Saved entries

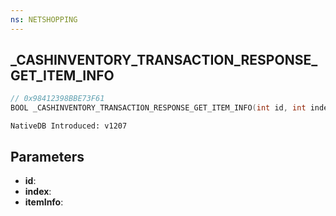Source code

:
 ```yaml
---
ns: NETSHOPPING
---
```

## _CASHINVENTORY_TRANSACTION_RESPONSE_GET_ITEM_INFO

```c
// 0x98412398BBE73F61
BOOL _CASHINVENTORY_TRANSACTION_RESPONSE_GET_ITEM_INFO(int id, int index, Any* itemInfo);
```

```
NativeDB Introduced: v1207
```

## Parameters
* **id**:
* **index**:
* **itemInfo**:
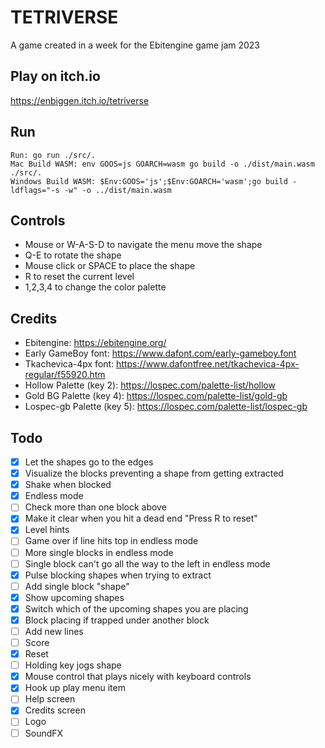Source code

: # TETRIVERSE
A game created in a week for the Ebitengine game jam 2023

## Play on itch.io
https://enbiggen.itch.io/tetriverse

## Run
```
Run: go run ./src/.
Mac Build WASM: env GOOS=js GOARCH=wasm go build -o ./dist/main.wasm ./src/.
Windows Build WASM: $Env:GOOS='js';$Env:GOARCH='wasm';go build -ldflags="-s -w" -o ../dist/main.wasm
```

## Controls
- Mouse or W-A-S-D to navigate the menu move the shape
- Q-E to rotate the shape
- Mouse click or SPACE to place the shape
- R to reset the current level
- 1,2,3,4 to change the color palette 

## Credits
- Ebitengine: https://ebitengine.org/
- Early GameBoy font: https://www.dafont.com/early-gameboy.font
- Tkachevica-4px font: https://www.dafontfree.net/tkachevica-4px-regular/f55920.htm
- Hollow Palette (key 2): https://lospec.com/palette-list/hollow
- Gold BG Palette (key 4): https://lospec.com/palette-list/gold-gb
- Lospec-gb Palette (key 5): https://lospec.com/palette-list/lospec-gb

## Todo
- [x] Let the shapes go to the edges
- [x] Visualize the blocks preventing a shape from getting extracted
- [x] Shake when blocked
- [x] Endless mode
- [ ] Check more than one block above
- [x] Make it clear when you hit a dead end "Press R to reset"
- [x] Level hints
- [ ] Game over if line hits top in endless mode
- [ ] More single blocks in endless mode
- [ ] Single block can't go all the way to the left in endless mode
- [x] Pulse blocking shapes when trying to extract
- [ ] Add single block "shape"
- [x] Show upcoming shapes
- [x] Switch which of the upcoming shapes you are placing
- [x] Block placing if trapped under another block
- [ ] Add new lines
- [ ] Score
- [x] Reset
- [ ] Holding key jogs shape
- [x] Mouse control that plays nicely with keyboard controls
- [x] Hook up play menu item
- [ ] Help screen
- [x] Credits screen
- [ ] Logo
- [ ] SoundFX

__Task brief__: Using the entries above, give again exactly the lines from the line holding "- [x] Visualize" through the line holding "- [x] Show upcoming shapes". Include both end lines and nothing else.

__Result of the task__:
- [x] Visualize the blocks preventing a shape from getting extracted
- [x] Shake when blocked
- [x] Endless mode
- [ ] Check more than one block above
- [x] Make it clear when you hit a dead end "Press R to reset"
- [x] Level hints
- [ ] Game over if line hits top in endless mode
- [ ] More single blocks in endless mode
- [ ] Single block can't go all the way to the left in endless mode
- [x] Pulse blocking shapes when trying to extract
- [ ] Add single block "shape"
- [x] Show upcoming shapes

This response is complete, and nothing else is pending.